▸ DATA EXCERPTS
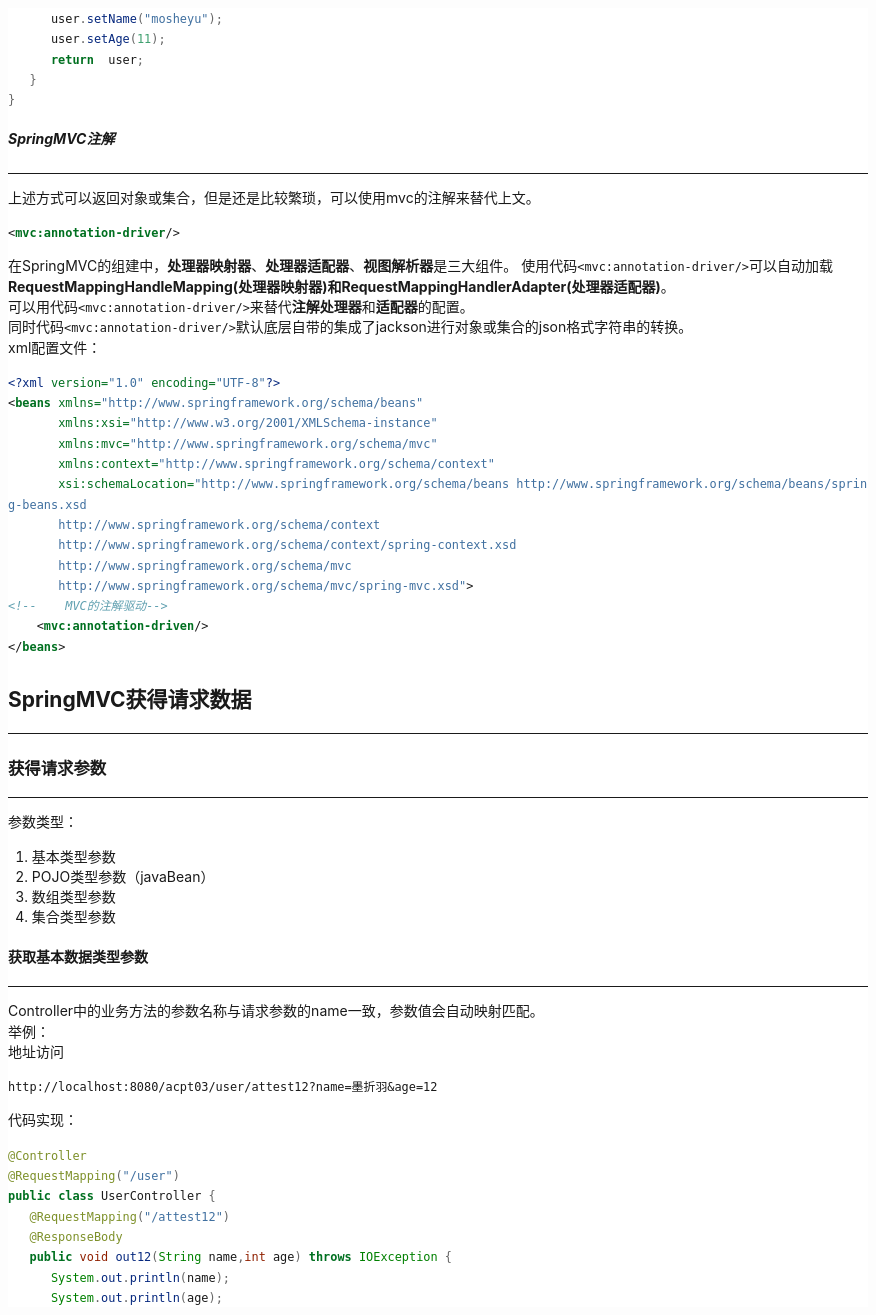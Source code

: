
 ```java
      user.setName("mosheyu");
      user.setAge(11);
      return  user;
   }
}
```
##### SpringMVC注解
* * *
上述方式可以返回对象或集合，但是还是比较繁琐，可以使用mvc的注解来替代上文。
```xml
<mvc:annotation-driver/>
```
在SpringMVC的组建中，**处理器映射器**、**处理器适配器**、**视图解析器**是三大组件。
使用代码`<mvc:annotation-driver/>`可以自动加载**RequestMappingHandleMapping(处理器映射器)**和**RequestMappingHandlerAdapter(处理器适配器)**。  
可以用代码`<mvc:annotation-driver/>`来替代**注解处理器**和**适配器**的配置。  
同时代码`<mvc:annotation-driver/>`默认底层自带的集成了jackson进行对象或集合的json格式字符串的转换。  
xml配置文件：
```xml
<?xml version="1.0" encoding="UTF-8"?>
<beans xmlns="http://www.springframework.org/schema/beans"
       xmlns:xsi="http://www.w3.org/2001/XMLSchema-instance"
       xmlns:mvc="http://www.springframework.org/schema/mvc"
       xmlns:context="http://www.springframework.org/schema/context"
       xsi:schemaLocation="http://www.springframework.org/schema/beans http://www.springframework.org/schema/beans/spring-beans.xsd
       http://www.springframework.org/schema/context
       http://www.springframework.org/schema/context/spring-context.xsd
       http://www.springframework.org/schema/mvc
       http://www.springframework.org/schema/mvc/spring-mvc.xsd">
<!--    MVC的注解驱动-->
    <mvc:annotation-driven/>
</beans>
```
## SpringMVC获得请求数据
* * *
### 获得请求参数
* * *
参数类型：
1. 基本类型参数
2. POJO类型参数（javaBean）
3. 数组类型参数
4. 集合类型参数    

#### 获取基本数据类型参数
* * *
Controller中的业务方法的参数名称与请求参数的name一致，参数值会自动映射匹配。   
举例：    
地址访问
```
http://localhost:8080/acpt03/user/attest12?name=墨折羽&age=12
```
代码实现：
```java
@Controller
@RequestMapping("/user")
public class UserController {
   @RequestMapping("/attest12")
   @ResponseBody
   public void out12(String name,int age) throws IOException {
      System.out.println(name);
      System.out.println(age);
```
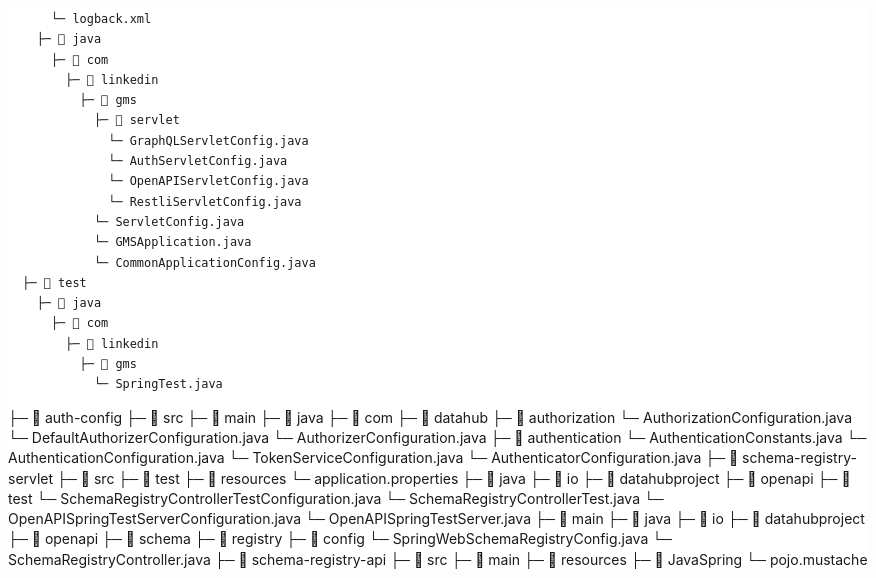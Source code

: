           └─ logback.xml
        ├─ 📁 java
          ├─ 📁 com
            ├─ 📁 linkedin
              ├─ 📁 gms
                ├─ 📁 servlet
                  └─ GraphQLServletConfig.java
                  └─ AuthServletConfig.java
                  └─ OpenAPIServletConfig.java
                  └─ RestliServletConfig.java
                └─ ServletConfig.java
                └─ GMSApplication.java
                └─ CommonApplicationConfig.java
      ├─ 📁 test
        ├─ 📁 java
          ├─ 📁 com
            ├─ 📁 linkedin
              ├─ 📁 gms
                └─ SpringTest.java
  ├─ 📁 auth-config
    ├─ 📁 src
      ├─ 📁 main
        ├─ 📁 java
          ├─ 📁 com
            ├─ 📁 datahub
              ├─ 📁 authorization
                └─ AuthorizationConfiguration.java
                └─ DefaultAuthorizerConfiguration.java
                └─ AuthorizerConfiguration.java
              ├─ 📁 authentication
                └─ AuthenticationConstants.java
                └─ AuthenticationConfiguration.java
                └─ TokenServiceConfiguration.java
                └─ AuthenticatorConfiguration.java
  ├─ 📁 schema-registry-servlet
    ├─ 📁 src
      ├─ 📁 test
        ├─ 📁 resources
          └─ application.properties
        ├─ 📁 java
          ├─ 📁 io
            ├─ 📁 datahubproject
              ├─ 📁 openapi
                ├─ 📁 test
                  └─ SchemaRegistryControllerTestConfiguration.java
                  └─ SchemaRegistryControllerTest.java
                  └─ OpenAPISpringTestServerConfiguration.java
                  └─ OpenAPISpringTestServer.java
      ├─ 📁 main
        ├─ 📁 java
          ├─ 📁 io
            ├─ 📁 datahubproject
              ├─ 📁 openapi
                ├─ 📁 schema
                  ├─ 📁 registry
                    ├─ 📁 config
                      └─ SpringWebSchemaRegistryConfig.java
                    └─ SchemaRegistryController.java
  ├─ 📁 schema-registry-api
    ├─ 📁 src
      ├─ 📁 main
        ├─ 📁 resources
          ├─ 📁 JavaSpring
            └─ pojo.mustache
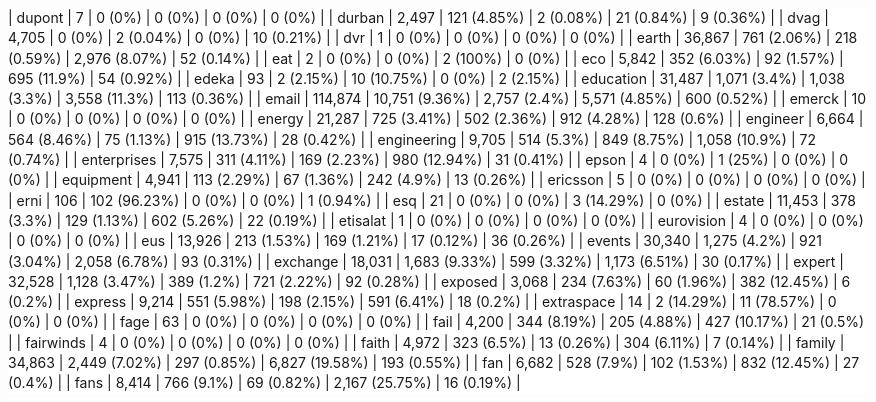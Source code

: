 | dupont | 7 | 0 (0%) | 0 (0%) | 0 (0%) | 0 (0%) |
| durban | 2,497 | 121 (4.85%) | 2 (0.08%) | 21 (0.84%) | 9 (0.36%) |
| dvag | 4,705 | 0 (0%) | 2 (0.04%) | 0 (0%) | 10 (0.21%) |
| dvr | 1 | 0 (0%) | 0 (0%) | 0 (0%) | 0 (0%) |
| earth | 36,867 | 761 (2.06%) | 218 (0.59%) | 2,976 (8.07%) | 52 (0.14%) |
| eat | 2 | 0 (0%) | 0 (0%) | 2 (100%) | 0 (0%) |
| eco | 5,842 | 352 (6.03%) | 92 (1.57%) | 695 (11.9%) | 54 (0.92%) |
| edeka | 93 | 2 (2.15%) | 10 (10.75%) | 0 (0%) | 2 (2.15%) |
| education | 31,487 | 1,071 (3.4%) | 1,038 (3.3%) | 3,558 (11.3%) | 113 (0.36%) |
| email | 114,874 | 10,751 (9.36%) | 2,757 (2.4%) | 5,571 (4.85%) | 600 (0.52%) |
| emerck | 10 | 0 (0%) | 0 (0%) | 0 (0%) | 0 (0%) |
| energy | 21,287 | 725 (3.41%) | 502 (2.36%) | 912 (4.28%) | 128 (0.6%) |
| engineer | 6,664 | 564 (8.46%) | 75 (1.13%) | 915 (13.73%) | 28 (0.42%) |
| engineering | 9,705 | 514 (5.3%) | 849 (8.75%) | 1,058 (10.9%) | 72 (0.74%) |
| enterprises | 7,575 | 311 (4.11%) | 169 (2.23%) | 980 (12.94%) | 31 (0.41%) |
| epson | 4 | 0 (0%) | 1 (25%) | 0 (0%) | 0 (0%) |
| equipment | 4,941 | 113 (2.29%) | 67 (1.36%) | 242 (4.9%) | 13 (0.26%) |
| ericsson | 5 | 0 (0%) | 0 (0%) | 0 (0%) | 0 (0%) |
| erni | 106 | 102 (96.23%) | 0 (0%) | 0 (0%) | 1 (0.94%) |
| esq | 21 | 0 (0%) | 0 (0%) | 3 (14.29%) | 0 (0%) |
| estate | 11,453 | 378 (3.3%) | 129 (1.13%) | 602 (5.26%) | 22 (0.19%) |
| etisalat | 1 | 0 (0%) | 0 (0%) | 0 (0%) | 0 (0%) |
| eurovision | 4 | 0 (0%) | 0 (0%) | 0 (0%) | 0 (0%) |
| eus | 13,926 | 213 (1.53%) | 169 (1.21%) | 17 (0.12%) | 36 (0.26%) |
| events | 30,340 | 1,275 (4.2%) | 921 (3.04%) | 2,058 (6.78%) | 93 (0.31%) |
| exchange | 18,031 | 1,683 (9.33%) | 599 (3.32%) | 1,173 (6.51%) | 30 (0.17%) |
| expert | 32,528 | 1,128 (3.47%) | 389 (1.2%) | 721 (2.22%) | 92 (0.28%) |
| exposed | 3,068 | 234 (7.63%) | 60 (1.96%) | 382 (12.45%) | 6 (0.2%) |
| express | 9,214 | 551 (5.98%) | 198 (2.15%) | 591 (6.41%) | 18 (0.2%) |
| extraspace | 14 | 2 (14.29%) | 11 (78.57%) | 0 (0%) | 0 (0%) |
| fage | 63 | 0 (0%) | 0 (0%) | 0 (0%) | 0 (0%) |
| fail | 4,200 | 344 (8.19%) | 205 (4.88%) | 427 (10.17%) | 21 (0.5%) |
| fairwinds | 4 | 0 (0%) | 0 (0%) | 0 (0%) | 0 (0%) |
| faith | 4,972 | 323 (6.5%) | 13 (0.26%) | 304 (6.11%) | 7 (0.14%) |
| family | 34,863 | 2,449 (7.02%) | 297 (0.85%) | 6,827 (19.58%) | 193 (0.55%) |
| fan | 6,682 | 528 (7.9%) | 102 (1.53%) | 832 (12.45%) | 27 (0.4%) |
| fans | 8,414 | 766 (9.1%) | 69 (0.82%) | 2,167 (25.75%) | 16 (0.19%) |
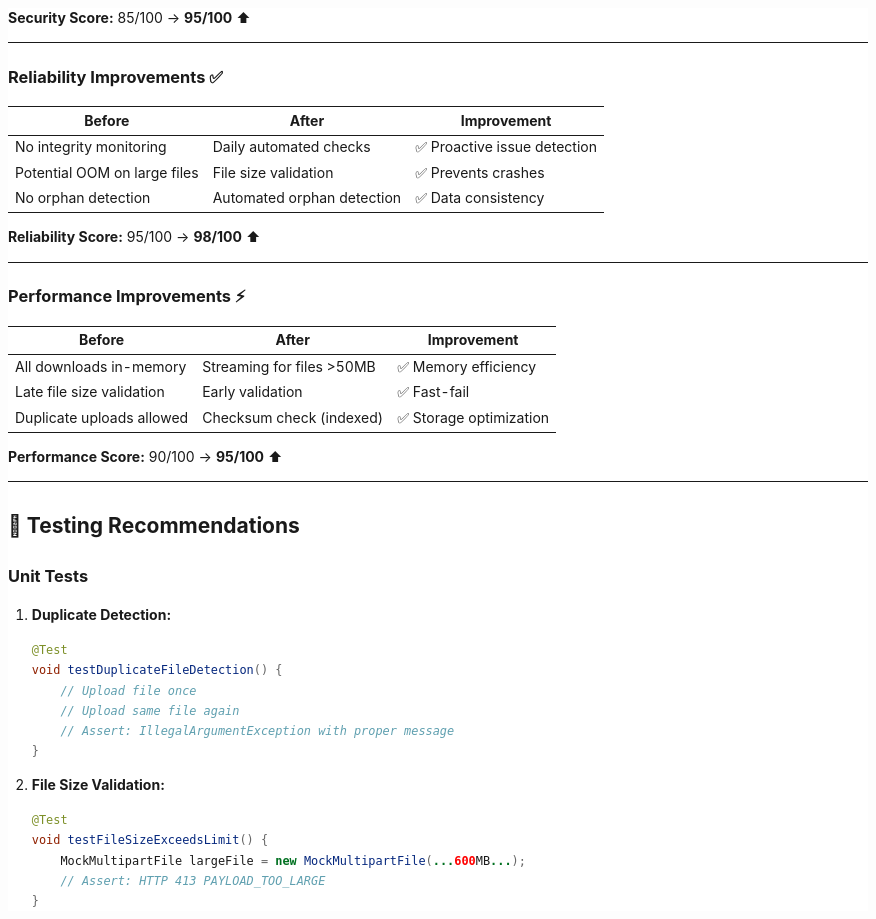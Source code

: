 **Security Score:** 85/100 → **95/100** ⬆️

---

### **Reliability Improvements** ✅

| Before | After | Improvement |
|--------|-------|-------------|
| No integrity monitoring | Daily automated checks | ✅ Proactive issue detection |
| Potential OOM on large files | File size validation | ✅ Prevents crashes |
| No orphan detection | Automated orphan detection | ✅ Data consistency |

**Reliability Score:** 95/100 → **98/100** ⬆️

---

### **Performance Improvements** ⚡

| Before | After | Improvement |
|--------|-------|-------------|
| All downloads in-memory | Streaming for files >50MB | ✅ Memory efficiency |
| Late file size validation | Early validation | ✅ Fast-fail |
| Duplicate uploads allowed | Checksum check (indexed) | ✅ Storage optimization |

**Performance Score:** 90/100 → **95/100** ⬆️

---

## 🧪 Testing Recommendations

### **Unit Tests**

1. **Duplicate Detection:**
   ```java
   @Test
   void testDuplicateFileDetection() {
       // Upload file once
       // Upload same file again
       // Assert: IllegalArgumentException with proper message
   }
   ```

2. **File Size Validation:**
   ```java
   @Test
   void testFileSizeExceedsLimit() {
       MockMultipartFile largeFile = new MockMultipartFile(...600MB...);
       // Assert: HTTP 413 PAYLOAD_TOO_LARGE
   }
   ```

▸ TRY IT
In the entries above, take the line containing "Memory efficiency |" and each later line through the last, and repeat them exactly. Output nothing else.

▸ SOLUTION FOR THIS EXERCISE
| All downloads in-memory | Streaming for files >50MB | ✅ Memory efficiency |
| Late file size validation | Early validation | ✅ Fast-fail |
| Duplicate uploads allowed | Checksum check (indexed) | ✅ Storage optimization |

**Performance Score:** 90/100 → **95/100** ⬆️

---

## 🧪 Testing Recommendations

### **Unit Tests**

1. **Duplicate Detection:**
   ```java
   @Test
   void testDuplicateFileDetection() {
       // Upload file once
       // Upload same file again
       // Assert: IllegalArgumentException with proper message
   }
   ```

2. **File Size Validation:**
   ```java
   @Test
   void testFileSizeExceedsLimit() {
       MockMultipartFile largeFile = new MockMultipartFile(...600MB...);
       // Assert: HTTP 413 PAYLOAD_TOO_LARGE
   }
   ```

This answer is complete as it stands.